Five years ago I wrote about Max Richter’s eight-hour piece Sleep. It was being broadcast on Radio 3 and I’d taken the opportunity to listen to it through the night (in the spare room for the sake of marital harmony). I never imagined back then that I would have the chance to experience Sleep live, but finally last month I did, when Richter gave two performances in London’s Alexandra Palace to celebrate Sleep’s tenth anniversary.

I didn’t hesitate. Well, not quite, once I’d got over the shock of the ticket prices that offended my Yorkshire sensibility, I didn’t hesitate, after all would I ever get the chance again? It is such a challenge for the performers that I wonder for how many more years Richter will want to do it. A month later and I am still processing the experience, quite unlike anything else I have ever been to.
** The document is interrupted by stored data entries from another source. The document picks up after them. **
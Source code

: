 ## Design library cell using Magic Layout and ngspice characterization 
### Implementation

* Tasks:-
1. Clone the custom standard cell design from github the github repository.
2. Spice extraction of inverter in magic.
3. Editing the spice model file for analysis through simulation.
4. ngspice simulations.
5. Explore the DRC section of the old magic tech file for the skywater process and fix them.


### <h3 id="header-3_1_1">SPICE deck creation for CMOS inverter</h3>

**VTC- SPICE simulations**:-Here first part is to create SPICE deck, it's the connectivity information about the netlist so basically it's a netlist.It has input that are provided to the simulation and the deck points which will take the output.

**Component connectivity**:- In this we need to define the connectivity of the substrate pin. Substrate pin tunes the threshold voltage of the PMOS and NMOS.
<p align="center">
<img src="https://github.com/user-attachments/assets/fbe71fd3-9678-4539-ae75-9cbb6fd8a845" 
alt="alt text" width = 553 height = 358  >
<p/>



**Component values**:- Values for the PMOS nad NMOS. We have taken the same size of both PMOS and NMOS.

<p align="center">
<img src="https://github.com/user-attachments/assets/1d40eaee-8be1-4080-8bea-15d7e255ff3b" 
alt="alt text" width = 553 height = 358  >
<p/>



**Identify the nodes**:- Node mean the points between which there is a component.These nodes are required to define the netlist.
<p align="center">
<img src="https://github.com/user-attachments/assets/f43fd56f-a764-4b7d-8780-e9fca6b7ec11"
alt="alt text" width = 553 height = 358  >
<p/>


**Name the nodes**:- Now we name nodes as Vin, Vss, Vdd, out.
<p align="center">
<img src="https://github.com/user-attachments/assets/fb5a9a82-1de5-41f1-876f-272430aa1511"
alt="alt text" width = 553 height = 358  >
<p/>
What strikes me, though, is that looking back on what I said five years ago I would say much the same thing now, though all my emotions were stronger for being at a live performance.

For a start there is the sheer magic of the music; the heart is captured from the first piano chords, while Grace Davidson’s soprano is a thing of wonderous beauty. The time flows so quickly. I didn’t sleep – though many did – but I never wanted to. I wanted to experience the piece in its entirety. Ideally, the perfect way to do so would be to get into that liminal stage between sleep and wakefulness. Perhaps I managed that for a few hours between 1am and 4am when I experienced something quite remarkable: I felt an overwhelming, almost relgious, sense of love. It was as if the music itself was holding me in an embrace where nothing bad could possibly happen.

For the final hour or so I wanted not only to be awake but to leave my bed and join others who were standing and sitting close to the performers. All live music is a communal experience that you share with others, but there is something special about sharing the music with strangers you have spent the night with! There is something again almost religious, a secular all-night vigil, the sense of a journey coming to an end. Max Richter spoke a few words before the performance concluding by saying simply “See you on the other side”, and that is how it felt. We had passed through the perils and dangers of the night together.

At 6am I walked out into the daylight and a beautiful late summer morning with the sun just starting to strike the City. For once, for one short period of time,all was incredibly well with the world.